Regardé
par transparence, le noir de notre palet se transformait en une
teinte allant du mauve foncé dans les parties bombées au lilas plus
clair dans les fines rainures. Ce jouet en verre était une
merveille et c'était lui qui embellissait nos parties de marelle.

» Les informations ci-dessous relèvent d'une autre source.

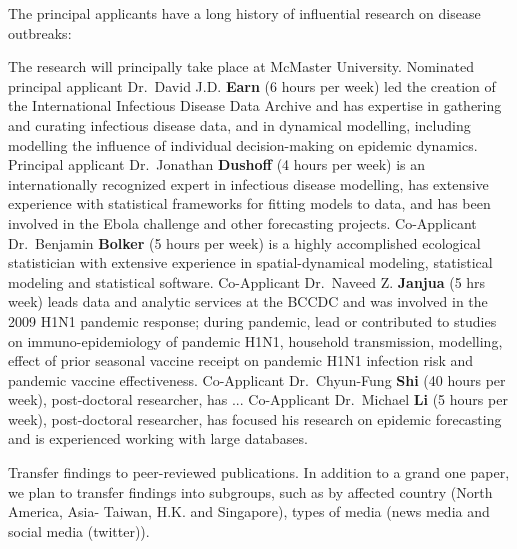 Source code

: 
The principal applicants have a long history of influential research on disease outbreaks: 

The research will principally take place at McMaster University. 
Nominated principal applicant Dr.\ David J.D. \textbf{Earn} (6 hours per week) led the creation of the International Infectious Disease Data Archive and has expertise in gathering and curating infectious disease data, and in dynamical modelling, including modelling the influence of individual decision-making on epidemic dynamics.
Principal applicant Dr.\ Jonathan \textbf{Dushoff} (4 hours per week) is an internationally recognized expert in infectious disease modelling, has extensive experience with statistical frameworks for fitting models to data, and has been involved in the Ebola challenge and other forecasting projects. 
Co-Applicant Dr.\ Benjamin \textbf{Bolker} (5 hours per week) is a highly accomplished ecological statistician with extensive experience in spatial-dynamical modeling, statistical modeling and statistical software.
Co-Applicant Dr.\ Naveed Z. \textbf{Janjua} (5 hrs week) leads data and analytic services at the BCCDC and was involved in the 2009 H1N1 pandemic response; during pandemic, lead or contributed to studies on  immuno-epidemiology of pandemic H1N1, household transmission, modelling, effect of prior seasonal vaccine receipt on pandemic H1N1 infection risk and pandemic vaccine effectiveness. 
Co-Applicant Dr.\ Chyun-Fung \textbf{Shi} (40 hours per week), post-doctoral researcher, has ...
Co-Applicant Dr.\ Michael \textbf{Li} (5 hours per week), post-doctoral researcher, has focused his research on epidemic forecasting and is experienced working with large databases. 




Transfer findings to peer-reviewed publications.  
In addition to a grand one paper, we plan to transfer findings into subgroups, such as by affected country (North America, Asia- Taiwan, H.K. and Singapore), types of media (news media and social media (twitter)).

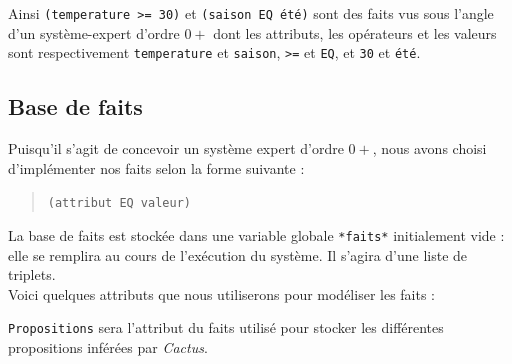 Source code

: \documentclass[a4paper,12pt]{article}
\begin{document}
	Ainsi \texttt{(temperature >= 30)} et \texttt{(saison EQ été)} sont des faits vus sous l'angle d'un système-expert d'ordre $0+$ dont les attributs, les opérateurs et les valeurs sont respectivement 	\texttt{temperature} et \texttt{saison}, \texttt{>=} et \texttt{EQ}, et \texttt{30} et \texttt{été}.

\subsection{Base de faits}

Puisqu'il s'agit de concevoir un système expert d'ordre $0+$, nous avons choisi d'implémenter nos faits selon la forme suivante :

\begin{quotation}
	\texttt{(attribut EQ valeur)}
\end{quotation}

La base de faits est stockée dans une variable globale \texttt{*faits*} initialement vide : elle se remplira au cours de l'exécution du système. Il s'agira d'une liste de triplets.\\

Voici quelques attributs que nous utiliserons pour modéliser les faits :

\begin{table}[H]
		\label{exempleAttributs}
		\caption{Exemple d'attributs pour les faits}
\end{table}

\texttt{Propositions} sera l'attribut du faits utilisé pour stocker les différentes propositions inférées par \textit{Cactus}.
\end{document}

Ce matin, sous le soleil printanier, abandonné négligemment sur la
case du Paradis suite à une querelle enfantine, il brillait,
solitaire, et attendait notre retour avec la patience de celui qui a
déjà assisté à une multitude de disputes futiles.
Quelques
minutes auparavant, ma sœur avait prétendu m'avoir vu toucher du
pied droit l'une des lignes de la marelle incrustée dans la terre
battue de notre cour. «Tu mens» avais-je répondu, colérique à
mon habitude. Je savais qu'elle avait raison et ce fait augmentait ma
colère. Elle, s'était obstinée : «Mais si, tu l'as touchée, tu
as perdu, c'est à mon tour de jouer». Quant à ça, il n'en avait
pas été question. J'avais voulu continuer à sautiller d'une case
à l'autre, poussant le palet du pied et je n'aurais cédé pour
rien au monde. Mon aînée avait alors voulu s'emparer du palet pour
interrompre mon avancée et cela avait été la goutte qui faisait
habituellement déborder le vase de nos relations sororales.
Poussée
par ma mauvaise foi, j'avais tapé le palet d'un coup de pied rageur,
l'avais envoyé valdinguer loin du quadrillage du jeu puis, la
figure crispée par la bouderie , étais partie chercher notre petite
balle rouge pour jouer seule à «la balle au mur». Mon aînée,
adoptant l'attitude de celle qui possède tout son self-contrôle,
était allée rechercher le jouet maltraité. Grande dame, elle
l'avait déposé sur la cinquième case du jeu puis s'était dirigée
vers le vieux tilleul. Avec la souplesse d'un chat sauvage, elle
avait entrepris son escalade jusqu'aux plus hautes branches pour
mieux dominer le monde du regard et prendre du recul par rapport à
moi.
Jouer
seule, j'en avais l'habitude mais, quand ma sœur se trouvait dans
les environs, cela me pesait. Décidée à faire un premier pas,
mine de rien, j'étais venue m'asseoir sur la balançoire installée
sous le tilleul et, chantonnant une comptine, j'attendais maintenant
que mon aînée daigne redescendre de sa cime privée.
Elle
aussi pouvait faire preuve d'entêtement surtout quand elle savait
que cela me faisait enrager. L'attente avait été longue.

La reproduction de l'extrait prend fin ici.